La scrittrice: «In questi anni ho seguito diversi casi di amici trattati da criminali per accuse infondate da parte delle mogli. Viene esaltata a priori l’irrinunciabilità della figura materna»
Susanna Tamaro e i bambini uccisi dalle loro mamme: «I figli trasformati in bancomat, abbiamo smesso di ascoltarli»
Questa riflessione è dedicata al piccolo Giovanni, alla piccola Alice, a Mattia, a Elia e a tutti i bambini uccisi in questi ultimi tempi dalle loro madri. Ed è dedicata anche a tutte le madri e a tutti i padri prigionieri di quel girone infernale che è diventato il mondo delle separazioni e degli affidi.

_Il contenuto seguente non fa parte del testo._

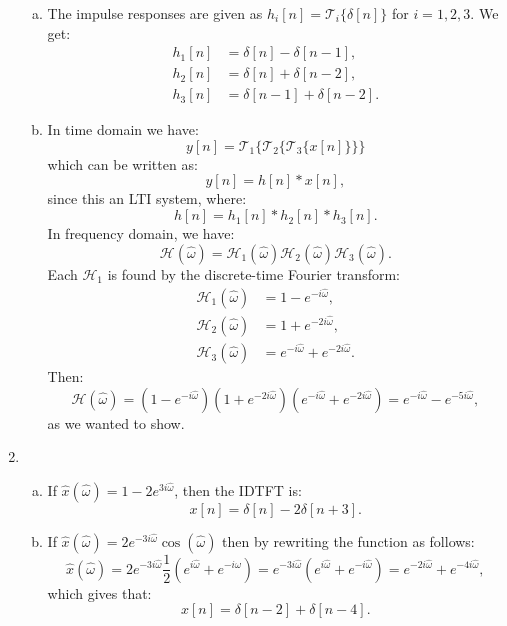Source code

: \begin{enumerate}
\begin{enumerate}[a)]
\item The impulse responses are given as $h_{i}[n]=\mathcal{T}_{i}\{\delta[n]\}$ for $i=1,2,3$. We get:
\begin{align*}
    h_{1}[n]&=\delta[n]-\delta[n-1], \\
    h_{2}[n]&=\delta[n]+\delta[n-2], \\
    h_{3}[n]&=\delta[n-1]+\delta[n-2].
\end{align*}

\item In time domain we have:
$$y[n]=\mathcal{T}_{1}\{\mathcal{T}_{2}\{\mathcal{T}_{3}\{x[n]\}\}\}$$
which can be written as:
$$y[n]=h[n]*x[n],$$
since this an LTI system, where:
$$h[n]=h_{1}[n]*h_{2}[n]*h_{3}[n].$$
In frequency domain, we have:
$$\mathcal{H}(\hat{\omega})=\mathcal{H}_{1}(\hat{\omega})\mathcal{H}_{2}(\hat{\omega})\mathcal{H}_{3}(\hat{\omega}).$$
Each $\mathcal{H}_{1}$ is found by the discrete-time Fourier transform:
\begin{align*}
    \mathcal{H}_{1}(\hat{\omega})&=1-e^{-i\hat{\omega}}, \\
    \mathcal{H}_{2}(\hat{\omega})&=1+e^{-2i\hat{\omega}}, \\
    \mathcal{H}_{3}(\hat{\omega})&=e^{-i\hat{\omega}}+e^{-2i\hat{\omega}}.
\end{align*}
Then:
$$\mathcal{H}(\hat{\omega})=(1-e^{-i\hat{\omega}})(1+e^{-2i\hat{\omega}})(e^{-i\hat{\omega}}+e^{-2i\hat{\omega}})=e^{-i\hat{\omega}}-e^{-5i\hat{\omega}},$$
as we wanted to show. 
\end{enumerate}

\item

\begin{enumerate}[a)]
\item If $\hat{x}(\hat{\omega})=1-2e^{3i\hat{\omega}}$, then the IDTFT is:
$$x[n]=\delta[n]-2\delta[n+3].$$

\item If $\hat{x}(\hat{\omega})=2e^{-3i\hat{\omega}}\cos(\hat{\omega})$ then by rewriting the function as follows:
$$\hat{x}(\hat{\omega})=2e^{-3i\hat{\omega}}\frac{1}{2}(e^{i\hat{\omega}}+e^{-i\hat{\omega}})=e^{-3i\hat{\omega}}(e^{i\hat{\omega}}+e^{-i\hat{\omega}})=e^{-2i\hat{\omega}}+e^{-4i\hat{\omega}},$$
which gives that:
$$x[n]=\delta[n-2]+\delta[n-4].$$


\end{enumerate}
\end{enumerate}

Episodi di madri infanticide, purtroppo, ci sono sempre stati perché la follia esiste e può esplodere in qualsiasi momento, ma quando la lista dei bambini uccisi diventa quotidiana non si può più archiviare le loro morti come accidentali casi di cronaca.
Famiglie fragili
La distruzione della famiglia ha diffuso nella società invisibili ragnatele di fragilità. Fragilità annegate in un universo di solitudine e di incomunicabilità. La libertà tanto agognata si è trasformata, in realtà, nel laccio nascosto dal cacciatore tra le foglie del bosco, invisibile ma capace di distruggere una vita.
La famiglia tradizionale portava con sé tante complessità e anche tante infelicità, perché dove c’è l’umano queste due dimensioni sono sempre presenti, ma costituiva anche un’ancora di salvezza perché, con la sua molteplicità di relazioni, per chi magari aveva un rapporto problematico con la madre era possibile contare su un supporto positivo da parte del padre o della zia e la solitudine del figlio unico poteva venire mitigata dalla compagnia di uno o più cugini.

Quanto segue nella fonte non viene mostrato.